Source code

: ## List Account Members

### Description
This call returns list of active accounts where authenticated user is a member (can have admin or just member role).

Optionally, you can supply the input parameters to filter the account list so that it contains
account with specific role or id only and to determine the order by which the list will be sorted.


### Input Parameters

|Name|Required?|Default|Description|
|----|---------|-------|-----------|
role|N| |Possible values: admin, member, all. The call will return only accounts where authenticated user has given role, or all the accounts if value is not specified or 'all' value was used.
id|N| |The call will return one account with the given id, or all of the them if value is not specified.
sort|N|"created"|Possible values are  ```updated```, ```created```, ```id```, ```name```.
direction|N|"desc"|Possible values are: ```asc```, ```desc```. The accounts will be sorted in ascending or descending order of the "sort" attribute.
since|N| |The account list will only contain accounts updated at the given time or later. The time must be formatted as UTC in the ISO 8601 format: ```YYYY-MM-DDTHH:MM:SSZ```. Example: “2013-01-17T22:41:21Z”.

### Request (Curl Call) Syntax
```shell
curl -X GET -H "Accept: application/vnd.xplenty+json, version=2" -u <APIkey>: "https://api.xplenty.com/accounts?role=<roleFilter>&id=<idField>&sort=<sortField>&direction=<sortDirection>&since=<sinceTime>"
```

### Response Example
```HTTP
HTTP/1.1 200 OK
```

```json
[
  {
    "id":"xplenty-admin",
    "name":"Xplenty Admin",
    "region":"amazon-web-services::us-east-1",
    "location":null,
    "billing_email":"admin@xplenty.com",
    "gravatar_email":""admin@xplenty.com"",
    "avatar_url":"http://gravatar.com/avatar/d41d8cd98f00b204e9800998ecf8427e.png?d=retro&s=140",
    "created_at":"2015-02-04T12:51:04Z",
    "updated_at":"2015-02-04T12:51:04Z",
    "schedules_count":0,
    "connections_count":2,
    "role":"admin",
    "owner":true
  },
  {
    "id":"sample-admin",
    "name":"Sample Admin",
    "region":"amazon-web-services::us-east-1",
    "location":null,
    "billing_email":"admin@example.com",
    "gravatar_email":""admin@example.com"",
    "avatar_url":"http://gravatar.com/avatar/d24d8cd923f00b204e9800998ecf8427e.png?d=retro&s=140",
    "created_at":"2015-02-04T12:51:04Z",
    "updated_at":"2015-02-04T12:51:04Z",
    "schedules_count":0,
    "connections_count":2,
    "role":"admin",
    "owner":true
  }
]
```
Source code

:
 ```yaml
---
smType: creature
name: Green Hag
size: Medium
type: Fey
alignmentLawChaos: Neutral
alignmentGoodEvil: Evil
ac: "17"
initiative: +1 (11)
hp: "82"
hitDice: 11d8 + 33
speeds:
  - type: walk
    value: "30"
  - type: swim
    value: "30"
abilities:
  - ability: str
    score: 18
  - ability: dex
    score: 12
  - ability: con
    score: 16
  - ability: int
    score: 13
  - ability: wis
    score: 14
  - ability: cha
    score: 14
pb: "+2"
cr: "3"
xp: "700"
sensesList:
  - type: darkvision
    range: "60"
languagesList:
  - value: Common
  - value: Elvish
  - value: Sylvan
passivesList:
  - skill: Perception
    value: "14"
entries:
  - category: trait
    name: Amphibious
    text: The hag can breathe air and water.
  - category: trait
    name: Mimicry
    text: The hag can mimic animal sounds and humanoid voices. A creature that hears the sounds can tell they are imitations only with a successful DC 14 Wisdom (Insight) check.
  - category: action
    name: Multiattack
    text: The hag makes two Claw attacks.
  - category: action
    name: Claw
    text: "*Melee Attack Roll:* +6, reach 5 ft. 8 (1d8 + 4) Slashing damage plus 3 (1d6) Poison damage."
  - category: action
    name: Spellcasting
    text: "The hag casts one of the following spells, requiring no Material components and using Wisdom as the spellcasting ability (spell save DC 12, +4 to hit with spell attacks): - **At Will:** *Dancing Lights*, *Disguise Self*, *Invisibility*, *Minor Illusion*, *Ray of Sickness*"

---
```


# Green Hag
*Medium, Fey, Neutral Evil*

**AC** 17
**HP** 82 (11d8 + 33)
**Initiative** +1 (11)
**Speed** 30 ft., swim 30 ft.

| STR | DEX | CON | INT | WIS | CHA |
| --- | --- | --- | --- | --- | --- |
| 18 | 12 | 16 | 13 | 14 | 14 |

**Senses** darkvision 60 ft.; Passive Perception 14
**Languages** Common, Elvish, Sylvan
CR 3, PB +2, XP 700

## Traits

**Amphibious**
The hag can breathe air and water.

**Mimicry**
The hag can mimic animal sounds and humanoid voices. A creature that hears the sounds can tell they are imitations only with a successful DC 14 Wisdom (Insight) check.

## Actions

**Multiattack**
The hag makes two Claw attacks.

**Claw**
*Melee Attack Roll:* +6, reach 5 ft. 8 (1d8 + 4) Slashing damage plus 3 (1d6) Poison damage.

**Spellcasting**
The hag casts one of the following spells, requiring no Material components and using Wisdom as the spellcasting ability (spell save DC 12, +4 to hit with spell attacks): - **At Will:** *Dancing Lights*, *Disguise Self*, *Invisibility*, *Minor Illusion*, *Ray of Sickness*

########################################

**Problem**
Only lines with the word "water" belong in the answer; copy each of them from the material above.

**Your solution**
    text: The hag can breathe air and water.
The hag can breathe air and water.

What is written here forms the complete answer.